== YOUR TASK ==
Select from the records below every line that has the word "rows" in it.

== LISTED ENTRIES ==
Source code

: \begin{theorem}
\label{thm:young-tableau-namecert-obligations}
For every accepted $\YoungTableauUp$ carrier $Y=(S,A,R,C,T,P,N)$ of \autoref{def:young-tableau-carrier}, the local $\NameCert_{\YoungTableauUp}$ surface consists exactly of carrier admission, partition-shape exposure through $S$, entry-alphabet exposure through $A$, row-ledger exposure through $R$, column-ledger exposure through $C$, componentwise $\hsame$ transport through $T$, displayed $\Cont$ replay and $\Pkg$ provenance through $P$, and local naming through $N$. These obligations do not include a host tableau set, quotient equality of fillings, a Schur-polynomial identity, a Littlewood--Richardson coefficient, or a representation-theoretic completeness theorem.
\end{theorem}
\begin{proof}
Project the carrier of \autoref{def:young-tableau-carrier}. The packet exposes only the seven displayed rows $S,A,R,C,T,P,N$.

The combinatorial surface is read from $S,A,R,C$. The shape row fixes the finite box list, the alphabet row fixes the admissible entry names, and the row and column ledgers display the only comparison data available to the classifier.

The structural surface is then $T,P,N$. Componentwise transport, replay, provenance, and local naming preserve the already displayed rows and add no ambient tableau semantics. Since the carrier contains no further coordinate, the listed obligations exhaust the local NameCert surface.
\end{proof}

== FINISHED TASK ==
Project the carrier of \autoref{def:young-tableau-carrier}. The packet exposes only the seven displayed rows $S,A,R,C,T,P,N$.
The structural surface is then $T,P,N$. Componentwise transport, replay, provenance, and local naming preserve the already displayed rows and add no ambient tableau semantics. Since the carrier contains no further coordinate, the listed obligations exhaust the local NameCert surface.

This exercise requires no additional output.